For the entries below, report every line that includes the word "transfer".

*** Opening WORKING DATA ***

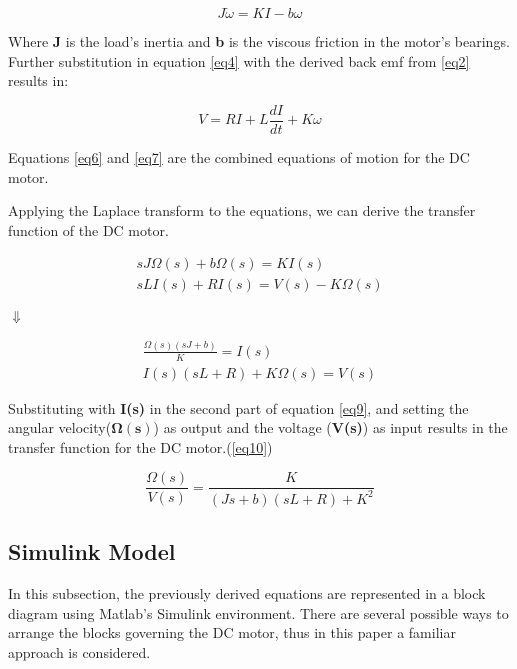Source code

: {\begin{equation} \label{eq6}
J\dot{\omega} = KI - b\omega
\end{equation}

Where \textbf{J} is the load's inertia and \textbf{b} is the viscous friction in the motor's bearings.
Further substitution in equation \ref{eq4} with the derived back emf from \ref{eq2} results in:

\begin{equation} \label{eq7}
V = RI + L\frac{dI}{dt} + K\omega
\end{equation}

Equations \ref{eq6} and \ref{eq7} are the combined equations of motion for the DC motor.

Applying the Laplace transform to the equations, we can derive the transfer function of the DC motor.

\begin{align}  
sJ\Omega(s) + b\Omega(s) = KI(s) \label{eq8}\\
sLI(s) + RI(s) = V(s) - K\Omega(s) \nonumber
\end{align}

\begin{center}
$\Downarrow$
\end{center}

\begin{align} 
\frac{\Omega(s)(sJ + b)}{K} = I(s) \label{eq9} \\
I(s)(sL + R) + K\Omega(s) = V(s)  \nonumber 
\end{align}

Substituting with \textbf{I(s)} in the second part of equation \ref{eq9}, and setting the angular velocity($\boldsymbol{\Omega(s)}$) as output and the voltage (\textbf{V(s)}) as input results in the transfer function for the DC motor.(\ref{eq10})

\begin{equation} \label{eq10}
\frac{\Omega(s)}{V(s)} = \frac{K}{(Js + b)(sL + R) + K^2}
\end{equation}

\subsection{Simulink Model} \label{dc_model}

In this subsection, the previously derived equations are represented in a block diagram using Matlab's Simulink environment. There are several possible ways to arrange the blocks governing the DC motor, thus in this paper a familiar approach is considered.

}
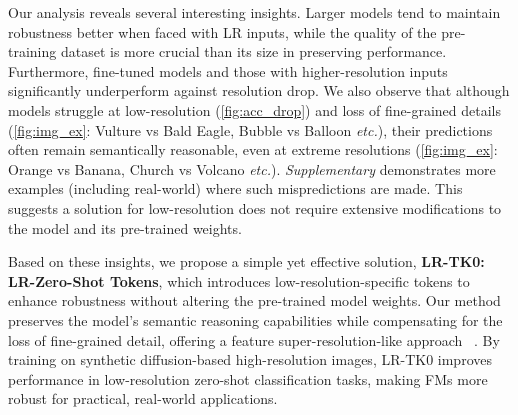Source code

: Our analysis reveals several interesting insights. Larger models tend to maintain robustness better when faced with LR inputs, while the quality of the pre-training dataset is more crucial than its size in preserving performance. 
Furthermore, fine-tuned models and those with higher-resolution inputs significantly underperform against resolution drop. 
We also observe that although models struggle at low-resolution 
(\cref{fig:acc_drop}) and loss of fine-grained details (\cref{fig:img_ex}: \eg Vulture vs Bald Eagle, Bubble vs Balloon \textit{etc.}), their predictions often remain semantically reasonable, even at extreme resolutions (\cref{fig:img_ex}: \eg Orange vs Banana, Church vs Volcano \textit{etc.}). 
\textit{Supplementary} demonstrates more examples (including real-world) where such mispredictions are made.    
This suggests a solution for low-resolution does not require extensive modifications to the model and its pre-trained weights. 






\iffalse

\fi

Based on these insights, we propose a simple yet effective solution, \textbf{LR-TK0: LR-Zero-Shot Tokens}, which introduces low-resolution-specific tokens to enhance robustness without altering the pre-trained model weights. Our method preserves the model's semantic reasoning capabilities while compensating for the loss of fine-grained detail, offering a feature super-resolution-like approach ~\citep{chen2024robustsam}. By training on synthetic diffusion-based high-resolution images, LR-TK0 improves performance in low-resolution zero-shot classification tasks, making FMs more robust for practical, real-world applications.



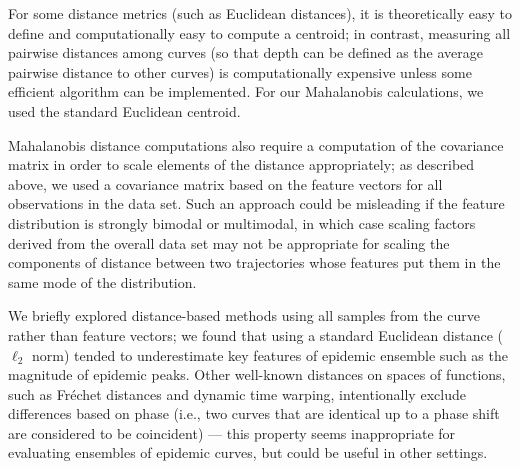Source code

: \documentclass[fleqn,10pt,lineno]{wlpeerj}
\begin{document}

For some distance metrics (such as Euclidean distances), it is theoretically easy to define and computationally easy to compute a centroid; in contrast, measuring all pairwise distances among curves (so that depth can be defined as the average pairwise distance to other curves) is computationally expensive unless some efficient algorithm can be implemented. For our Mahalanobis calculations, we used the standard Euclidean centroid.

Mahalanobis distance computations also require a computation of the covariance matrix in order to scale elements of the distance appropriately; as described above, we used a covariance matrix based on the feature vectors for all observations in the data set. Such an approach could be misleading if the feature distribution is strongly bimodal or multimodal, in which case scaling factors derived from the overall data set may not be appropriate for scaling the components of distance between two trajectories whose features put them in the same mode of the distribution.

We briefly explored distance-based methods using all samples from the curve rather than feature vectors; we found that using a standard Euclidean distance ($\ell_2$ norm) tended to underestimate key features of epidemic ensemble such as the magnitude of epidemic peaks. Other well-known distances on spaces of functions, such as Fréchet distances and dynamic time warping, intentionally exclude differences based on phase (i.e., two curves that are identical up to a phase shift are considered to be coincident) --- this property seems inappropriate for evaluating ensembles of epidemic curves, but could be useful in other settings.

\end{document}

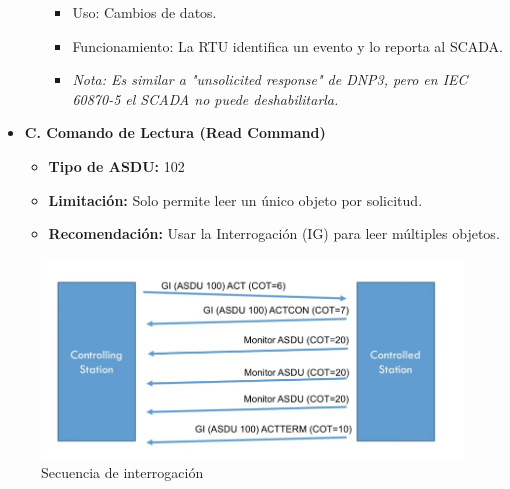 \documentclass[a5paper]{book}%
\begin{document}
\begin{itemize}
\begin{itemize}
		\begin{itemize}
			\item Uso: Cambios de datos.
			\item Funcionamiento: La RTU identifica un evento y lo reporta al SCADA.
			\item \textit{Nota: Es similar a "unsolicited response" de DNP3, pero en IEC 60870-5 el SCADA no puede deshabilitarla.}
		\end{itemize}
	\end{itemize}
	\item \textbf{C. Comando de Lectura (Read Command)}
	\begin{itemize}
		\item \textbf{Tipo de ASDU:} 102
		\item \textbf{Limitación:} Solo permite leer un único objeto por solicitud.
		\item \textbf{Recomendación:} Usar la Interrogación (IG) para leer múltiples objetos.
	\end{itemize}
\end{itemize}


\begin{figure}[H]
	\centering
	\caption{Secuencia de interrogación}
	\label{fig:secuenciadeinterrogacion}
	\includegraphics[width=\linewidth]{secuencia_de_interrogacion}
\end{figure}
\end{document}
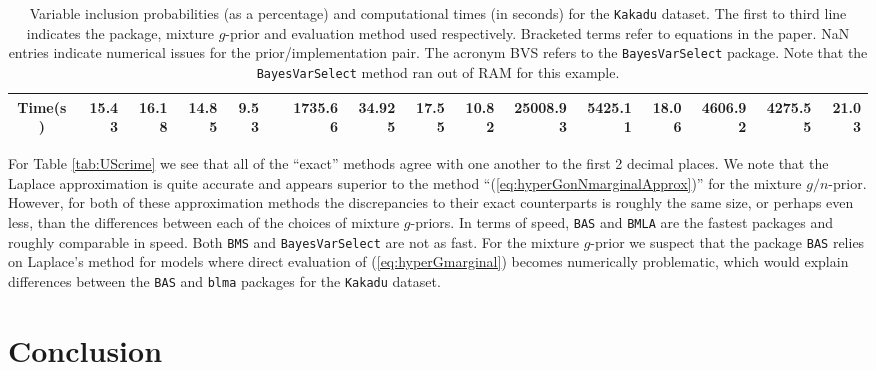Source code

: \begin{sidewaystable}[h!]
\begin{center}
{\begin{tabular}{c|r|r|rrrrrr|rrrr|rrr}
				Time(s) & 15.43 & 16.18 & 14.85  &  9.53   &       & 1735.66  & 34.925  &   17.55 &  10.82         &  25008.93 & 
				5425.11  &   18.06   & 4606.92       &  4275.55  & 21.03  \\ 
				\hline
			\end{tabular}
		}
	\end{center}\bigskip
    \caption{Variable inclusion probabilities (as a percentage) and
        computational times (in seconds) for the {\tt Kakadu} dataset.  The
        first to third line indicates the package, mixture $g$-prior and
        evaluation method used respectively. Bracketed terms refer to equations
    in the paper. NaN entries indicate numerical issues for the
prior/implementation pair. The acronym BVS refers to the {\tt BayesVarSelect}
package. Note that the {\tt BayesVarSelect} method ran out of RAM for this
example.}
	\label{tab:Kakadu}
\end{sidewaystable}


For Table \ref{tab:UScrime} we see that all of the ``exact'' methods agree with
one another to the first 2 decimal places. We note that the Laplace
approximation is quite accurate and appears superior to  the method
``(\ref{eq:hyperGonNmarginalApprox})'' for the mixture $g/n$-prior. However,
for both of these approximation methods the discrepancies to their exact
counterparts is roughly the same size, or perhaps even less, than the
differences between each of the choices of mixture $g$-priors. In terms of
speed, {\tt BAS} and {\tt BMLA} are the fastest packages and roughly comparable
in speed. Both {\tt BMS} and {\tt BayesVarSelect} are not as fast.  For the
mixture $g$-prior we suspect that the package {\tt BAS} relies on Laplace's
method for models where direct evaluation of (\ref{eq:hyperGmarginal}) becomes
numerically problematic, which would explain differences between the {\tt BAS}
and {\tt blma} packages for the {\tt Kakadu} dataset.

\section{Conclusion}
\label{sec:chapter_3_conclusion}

*** Closing WORKING DATA ***

> [RESPONSE TO THE EXERCISE]
Applying the Laplace transform to the equations, we can derive the transfer function of the DC motor.
Substituting with \textbf{I(s)} in the second part of equation \ref{eq9}, and setting the angular velocity($\boldsymbol{\Omega(s)}$) as output and the voltage (\textbf{V(s)}) as input results in the transfer function for the DC motor.(\ref{eq10})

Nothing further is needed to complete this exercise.